━━ Data shown ━━

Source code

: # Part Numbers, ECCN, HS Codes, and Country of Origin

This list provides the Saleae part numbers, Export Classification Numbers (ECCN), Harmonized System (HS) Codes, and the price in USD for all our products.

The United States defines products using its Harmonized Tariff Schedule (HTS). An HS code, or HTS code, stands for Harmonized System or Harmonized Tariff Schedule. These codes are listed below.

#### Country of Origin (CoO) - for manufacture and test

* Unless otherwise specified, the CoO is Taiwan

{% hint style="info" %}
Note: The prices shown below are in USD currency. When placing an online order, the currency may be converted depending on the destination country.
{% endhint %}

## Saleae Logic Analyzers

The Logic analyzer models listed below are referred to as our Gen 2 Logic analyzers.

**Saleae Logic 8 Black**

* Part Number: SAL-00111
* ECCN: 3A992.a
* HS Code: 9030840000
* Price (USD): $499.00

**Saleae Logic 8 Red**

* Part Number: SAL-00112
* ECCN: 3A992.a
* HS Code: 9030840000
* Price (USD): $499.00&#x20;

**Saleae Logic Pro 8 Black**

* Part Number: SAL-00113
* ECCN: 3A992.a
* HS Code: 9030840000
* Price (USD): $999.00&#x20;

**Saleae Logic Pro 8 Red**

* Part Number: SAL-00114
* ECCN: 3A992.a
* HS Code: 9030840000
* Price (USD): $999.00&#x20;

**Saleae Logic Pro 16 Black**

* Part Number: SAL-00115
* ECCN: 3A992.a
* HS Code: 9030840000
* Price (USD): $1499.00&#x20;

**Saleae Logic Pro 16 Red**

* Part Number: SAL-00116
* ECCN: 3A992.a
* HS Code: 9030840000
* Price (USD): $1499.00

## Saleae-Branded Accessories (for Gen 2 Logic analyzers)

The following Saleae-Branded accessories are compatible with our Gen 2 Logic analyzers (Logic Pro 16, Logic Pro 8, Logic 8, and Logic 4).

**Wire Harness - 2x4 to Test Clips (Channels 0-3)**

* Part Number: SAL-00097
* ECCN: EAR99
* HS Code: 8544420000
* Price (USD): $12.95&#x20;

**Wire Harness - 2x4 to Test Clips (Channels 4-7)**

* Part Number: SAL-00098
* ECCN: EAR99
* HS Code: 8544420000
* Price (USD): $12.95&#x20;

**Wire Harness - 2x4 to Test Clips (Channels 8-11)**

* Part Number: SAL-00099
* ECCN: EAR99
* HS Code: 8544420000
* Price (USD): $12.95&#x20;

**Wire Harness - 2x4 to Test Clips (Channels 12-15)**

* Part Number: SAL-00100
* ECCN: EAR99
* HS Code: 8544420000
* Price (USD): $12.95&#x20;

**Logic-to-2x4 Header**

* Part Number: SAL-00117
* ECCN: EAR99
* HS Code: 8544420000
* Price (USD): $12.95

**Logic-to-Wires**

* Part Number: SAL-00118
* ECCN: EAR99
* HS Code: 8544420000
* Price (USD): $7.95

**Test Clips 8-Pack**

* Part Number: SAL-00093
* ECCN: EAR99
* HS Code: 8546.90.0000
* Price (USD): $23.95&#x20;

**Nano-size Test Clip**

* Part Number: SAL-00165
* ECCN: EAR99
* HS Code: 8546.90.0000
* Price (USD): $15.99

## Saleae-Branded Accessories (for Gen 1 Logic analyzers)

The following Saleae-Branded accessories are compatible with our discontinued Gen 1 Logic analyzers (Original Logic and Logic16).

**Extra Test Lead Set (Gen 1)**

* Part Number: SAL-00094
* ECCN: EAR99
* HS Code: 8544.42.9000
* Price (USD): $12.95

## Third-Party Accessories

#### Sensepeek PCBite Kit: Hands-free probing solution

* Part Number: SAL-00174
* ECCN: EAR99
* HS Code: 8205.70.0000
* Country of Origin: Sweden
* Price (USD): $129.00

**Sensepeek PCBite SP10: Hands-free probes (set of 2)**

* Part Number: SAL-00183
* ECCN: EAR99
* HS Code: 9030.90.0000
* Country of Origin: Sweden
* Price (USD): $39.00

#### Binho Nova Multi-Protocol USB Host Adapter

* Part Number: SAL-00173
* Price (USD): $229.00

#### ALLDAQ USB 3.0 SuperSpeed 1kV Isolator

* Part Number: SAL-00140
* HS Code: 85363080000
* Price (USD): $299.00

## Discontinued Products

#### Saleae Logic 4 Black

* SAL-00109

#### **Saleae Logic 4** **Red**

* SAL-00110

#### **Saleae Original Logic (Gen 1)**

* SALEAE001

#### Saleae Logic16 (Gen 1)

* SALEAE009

━━━

**What the exercise asks:**
Send back exactly, with nothing added, the lines from the first line of the material above through the line holding "This list provides"; both ends are included.

**Written answer:**
Source code

: # Part Numbers, ECCN, HS Codes, and Country of Origin

This list provides the Saleae part numbers, Export Classification Numbers (ECCN), Harmonized System (HS) Codes, and the price in USD for all our products.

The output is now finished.